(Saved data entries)
▽

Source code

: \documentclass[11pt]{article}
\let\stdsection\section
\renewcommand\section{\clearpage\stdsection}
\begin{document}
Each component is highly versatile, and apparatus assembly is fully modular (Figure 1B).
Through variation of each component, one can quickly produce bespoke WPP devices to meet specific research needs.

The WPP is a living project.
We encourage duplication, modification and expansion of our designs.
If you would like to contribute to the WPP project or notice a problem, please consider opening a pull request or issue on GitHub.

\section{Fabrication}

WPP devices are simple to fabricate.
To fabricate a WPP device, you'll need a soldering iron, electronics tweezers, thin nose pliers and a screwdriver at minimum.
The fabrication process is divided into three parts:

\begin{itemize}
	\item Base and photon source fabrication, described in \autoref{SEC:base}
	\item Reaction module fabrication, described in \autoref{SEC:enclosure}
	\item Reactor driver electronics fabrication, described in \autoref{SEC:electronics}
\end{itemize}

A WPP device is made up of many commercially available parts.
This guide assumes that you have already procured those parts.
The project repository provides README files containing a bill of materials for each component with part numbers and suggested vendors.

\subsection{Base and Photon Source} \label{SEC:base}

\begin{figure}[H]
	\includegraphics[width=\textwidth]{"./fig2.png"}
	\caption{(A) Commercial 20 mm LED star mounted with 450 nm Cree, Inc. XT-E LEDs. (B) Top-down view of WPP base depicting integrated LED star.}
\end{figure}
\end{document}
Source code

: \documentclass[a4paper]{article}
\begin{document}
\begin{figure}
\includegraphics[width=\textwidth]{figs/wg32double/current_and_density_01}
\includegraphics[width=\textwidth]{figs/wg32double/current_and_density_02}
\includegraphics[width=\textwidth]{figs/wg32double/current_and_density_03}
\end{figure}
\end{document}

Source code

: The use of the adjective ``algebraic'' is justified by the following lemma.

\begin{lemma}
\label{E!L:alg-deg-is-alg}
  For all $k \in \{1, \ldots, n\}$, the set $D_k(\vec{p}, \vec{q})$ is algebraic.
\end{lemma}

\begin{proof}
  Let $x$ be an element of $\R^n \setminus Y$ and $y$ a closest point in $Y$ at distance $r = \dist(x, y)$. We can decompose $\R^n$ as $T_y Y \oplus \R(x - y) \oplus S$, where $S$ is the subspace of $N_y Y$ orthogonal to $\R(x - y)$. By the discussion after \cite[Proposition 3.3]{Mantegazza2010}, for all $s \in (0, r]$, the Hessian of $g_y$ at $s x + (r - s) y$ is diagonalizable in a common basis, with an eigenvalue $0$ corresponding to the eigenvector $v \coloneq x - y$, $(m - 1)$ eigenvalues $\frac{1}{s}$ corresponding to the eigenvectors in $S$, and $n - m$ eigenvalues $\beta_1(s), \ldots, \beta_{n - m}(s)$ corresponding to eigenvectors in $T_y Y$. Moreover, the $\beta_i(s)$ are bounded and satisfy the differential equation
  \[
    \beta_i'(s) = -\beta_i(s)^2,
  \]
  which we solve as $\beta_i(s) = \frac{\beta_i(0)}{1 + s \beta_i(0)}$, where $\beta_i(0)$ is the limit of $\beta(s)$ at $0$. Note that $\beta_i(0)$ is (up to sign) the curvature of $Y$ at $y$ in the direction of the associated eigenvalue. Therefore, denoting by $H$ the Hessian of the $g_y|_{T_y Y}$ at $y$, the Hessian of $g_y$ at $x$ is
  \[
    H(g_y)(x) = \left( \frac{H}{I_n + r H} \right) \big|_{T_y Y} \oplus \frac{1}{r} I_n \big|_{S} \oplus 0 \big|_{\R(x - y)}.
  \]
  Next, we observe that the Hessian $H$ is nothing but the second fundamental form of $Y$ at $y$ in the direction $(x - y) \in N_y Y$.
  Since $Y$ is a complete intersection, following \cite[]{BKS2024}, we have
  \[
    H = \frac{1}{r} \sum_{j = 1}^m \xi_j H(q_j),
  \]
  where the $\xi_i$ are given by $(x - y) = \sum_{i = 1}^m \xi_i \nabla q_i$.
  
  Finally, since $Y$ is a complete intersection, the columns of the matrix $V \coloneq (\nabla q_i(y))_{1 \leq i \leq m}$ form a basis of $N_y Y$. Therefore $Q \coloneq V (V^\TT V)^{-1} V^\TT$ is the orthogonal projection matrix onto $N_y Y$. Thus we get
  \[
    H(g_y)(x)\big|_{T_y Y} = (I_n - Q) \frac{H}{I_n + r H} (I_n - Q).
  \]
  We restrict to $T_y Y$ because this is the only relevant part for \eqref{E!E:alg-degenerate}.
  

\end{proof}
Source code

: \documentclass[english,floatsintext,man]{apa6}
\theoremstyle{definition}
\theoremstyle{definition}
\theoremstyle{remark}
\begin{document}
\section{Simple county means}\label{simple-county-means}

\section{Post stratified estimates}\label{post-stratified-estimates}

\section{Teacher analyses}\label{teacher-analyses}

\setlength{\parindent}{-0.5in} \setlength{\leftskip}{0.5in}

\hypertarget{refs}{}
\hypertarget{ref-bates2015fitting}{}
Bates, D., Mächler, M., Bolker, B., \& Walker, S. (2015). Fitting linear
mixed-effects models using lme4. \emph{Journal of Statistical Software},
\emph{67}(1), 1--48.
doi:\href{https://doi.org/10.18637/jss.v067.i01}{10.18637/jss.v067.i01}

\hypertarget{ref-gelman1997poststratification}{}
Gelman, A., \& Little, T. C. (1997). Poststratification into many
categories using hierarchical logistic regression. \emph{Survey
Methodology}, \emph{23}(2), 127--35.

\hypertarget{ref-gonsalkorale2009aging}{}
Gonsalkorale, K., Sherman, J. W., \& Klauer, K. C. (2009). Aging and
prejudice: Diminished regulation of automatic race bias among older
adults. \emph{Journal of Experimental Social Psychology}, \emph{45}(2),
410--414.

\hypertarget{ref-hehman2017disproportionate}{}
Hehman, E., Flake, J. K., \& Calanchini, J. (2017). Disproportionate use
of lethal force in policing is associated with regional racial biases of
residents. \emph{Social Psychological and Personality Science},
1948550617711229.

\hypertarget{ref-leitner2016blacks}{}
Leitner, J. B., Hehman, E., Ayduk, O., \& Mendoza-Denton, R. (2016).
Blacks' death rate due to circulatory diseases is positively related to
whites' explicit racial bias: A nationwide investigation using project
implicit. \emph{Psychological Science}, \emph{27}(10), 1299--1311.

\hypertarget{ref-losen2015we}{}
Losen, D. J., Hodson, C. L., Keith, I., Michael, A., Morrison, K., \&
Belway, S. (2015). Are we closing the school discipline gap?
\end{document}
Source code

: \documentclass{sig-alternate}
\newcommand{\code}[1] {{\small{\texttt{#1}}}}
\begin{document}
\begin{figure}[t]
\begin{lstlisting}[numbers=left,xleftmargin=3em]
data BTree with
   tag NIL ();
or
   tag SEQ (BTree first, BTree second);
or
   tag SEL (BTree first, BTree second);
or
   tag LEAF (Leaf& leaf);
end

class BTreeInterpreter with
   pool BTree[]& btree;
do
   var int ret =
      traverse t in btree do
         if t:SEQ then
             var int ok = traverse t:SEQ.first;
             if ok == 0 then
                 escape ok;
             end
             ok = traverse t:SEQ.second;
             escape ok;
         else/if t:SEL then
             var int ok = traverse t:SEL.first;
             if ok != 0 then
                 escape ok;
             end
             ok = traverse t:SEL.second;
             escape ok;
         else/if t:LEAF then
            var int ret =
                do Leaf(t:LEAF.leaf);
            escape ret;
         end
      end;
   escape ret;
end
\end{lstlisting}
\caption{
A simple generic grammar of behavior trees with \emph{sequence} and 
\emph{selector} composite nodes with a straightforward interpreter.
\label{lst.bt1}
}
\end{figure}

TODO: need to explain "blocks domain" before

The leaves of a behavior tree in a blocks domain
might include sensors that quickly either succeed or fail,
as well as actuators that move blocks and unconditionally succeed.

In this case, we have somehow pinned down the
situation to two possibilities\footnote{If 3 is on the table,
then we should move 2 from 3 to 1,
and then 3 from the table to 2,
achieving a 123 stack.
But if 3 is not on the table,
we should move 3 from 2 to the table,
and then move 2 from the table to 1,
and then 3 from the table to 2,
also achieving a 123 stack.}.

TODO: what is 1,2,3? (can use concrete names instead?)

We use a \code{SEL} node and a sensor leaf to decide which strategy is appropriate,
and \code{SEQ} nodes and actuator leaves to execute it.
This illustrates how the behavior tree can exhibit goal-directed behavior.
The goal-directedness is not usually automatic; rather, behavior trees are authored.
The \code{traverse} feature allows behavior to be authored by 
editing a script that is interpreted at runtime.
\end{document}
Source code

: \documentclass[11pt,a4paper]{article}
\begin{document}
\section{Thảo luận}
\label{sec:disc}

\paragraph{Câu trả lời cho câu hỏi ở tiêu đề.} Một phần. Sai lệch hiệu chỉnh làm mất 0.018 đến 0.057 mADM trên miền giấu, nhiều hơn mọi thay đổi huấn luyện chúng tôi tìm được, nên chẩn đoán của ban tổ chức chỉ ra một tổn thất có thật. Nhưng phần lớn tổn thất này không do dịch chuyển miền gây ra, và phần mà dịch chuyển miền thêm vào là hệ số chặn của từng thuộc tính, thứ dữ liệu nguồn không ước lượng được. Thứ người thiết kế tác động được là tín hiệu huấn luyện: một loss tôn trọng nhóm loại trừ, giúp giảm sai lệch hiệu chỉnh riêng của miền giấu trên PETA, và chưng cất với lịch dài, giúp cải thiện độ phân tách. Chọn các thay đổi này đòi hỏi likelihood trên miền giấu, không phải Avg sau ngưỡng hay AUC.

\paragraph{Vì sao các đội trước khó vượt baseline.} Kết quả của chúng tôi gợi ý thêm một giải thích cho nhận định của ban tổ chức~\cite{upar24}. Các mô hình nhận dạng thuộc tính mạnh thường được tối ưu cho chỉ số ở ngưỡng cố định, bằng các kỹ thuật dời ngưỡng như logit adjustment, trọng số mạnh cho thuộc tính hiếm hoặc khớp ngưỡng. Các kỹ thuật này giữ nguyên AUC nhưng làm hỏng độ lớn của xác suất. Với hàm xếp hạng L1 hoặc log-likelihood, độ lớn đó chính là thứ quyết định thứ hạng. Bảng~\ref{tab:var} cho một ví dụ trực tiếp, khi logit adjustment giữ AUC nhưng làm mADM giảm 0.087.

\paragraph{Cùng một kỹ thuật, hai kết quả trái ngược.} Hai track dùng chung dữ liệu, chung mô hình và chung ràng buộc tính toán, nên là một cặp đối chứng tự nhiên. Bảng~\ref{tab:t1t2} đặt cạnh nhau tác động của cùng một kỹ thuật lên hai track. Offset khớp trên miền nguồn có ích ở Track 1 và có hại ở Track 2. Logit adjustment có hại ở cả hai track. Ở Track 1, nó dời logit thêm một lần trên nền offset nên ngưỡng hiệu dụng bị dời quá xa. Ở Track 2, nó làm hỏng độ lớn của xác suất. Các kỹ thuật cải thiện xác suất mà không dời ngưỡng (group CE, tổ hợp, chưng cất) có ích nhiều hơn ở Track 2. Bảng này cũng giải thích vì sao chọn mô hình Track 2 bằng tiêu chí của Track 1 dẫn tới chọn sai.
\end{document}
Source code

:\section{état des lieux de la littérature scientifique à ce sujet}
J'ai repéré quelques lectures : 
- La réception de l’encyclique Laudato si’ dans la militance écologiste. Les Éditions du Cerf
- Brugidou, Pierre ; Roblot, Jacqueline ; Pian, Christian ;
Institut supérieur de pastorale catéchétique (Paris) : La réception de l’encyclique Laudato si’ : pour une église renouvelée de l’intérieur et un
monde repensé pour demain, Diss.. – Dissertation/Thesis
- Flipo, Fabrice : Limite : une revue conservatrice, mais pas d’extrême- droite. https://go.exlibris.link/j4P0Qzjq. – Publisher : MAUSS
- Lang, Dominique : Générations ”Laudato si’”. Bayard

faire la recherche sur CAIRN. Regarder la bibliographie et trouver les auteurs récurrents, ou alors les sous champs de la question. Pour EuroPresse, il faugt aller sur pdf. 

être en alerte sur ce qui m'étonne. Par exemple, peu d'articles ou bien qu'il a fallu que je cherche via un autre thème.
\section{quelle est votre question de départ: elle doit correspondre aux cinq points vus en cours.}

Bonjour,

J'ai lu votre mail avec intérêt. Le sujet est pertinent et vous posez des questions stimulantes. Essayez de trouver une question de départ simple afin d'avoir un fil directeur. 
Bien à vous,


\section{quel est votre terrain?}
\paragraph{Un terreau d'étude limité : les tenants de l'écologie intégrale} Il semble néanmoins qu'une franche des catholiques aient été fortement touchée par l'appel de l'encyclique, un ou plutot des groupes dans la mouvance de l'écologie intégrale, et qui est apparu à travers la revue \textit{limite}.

△

== ACTION ITEM ==
Look through the data above and return each line where the string "réception" occurs.

== RESULT BELOW ==
- La réception de l’encyclique Laudato si’ dans la militance écologiste. Les Éditions du Cerf
Institut supérieur de pastorale catéchétique (Paris) : La réception de l’encyclique Laudato si’ : pour une église renouvelée de l’intérieur et un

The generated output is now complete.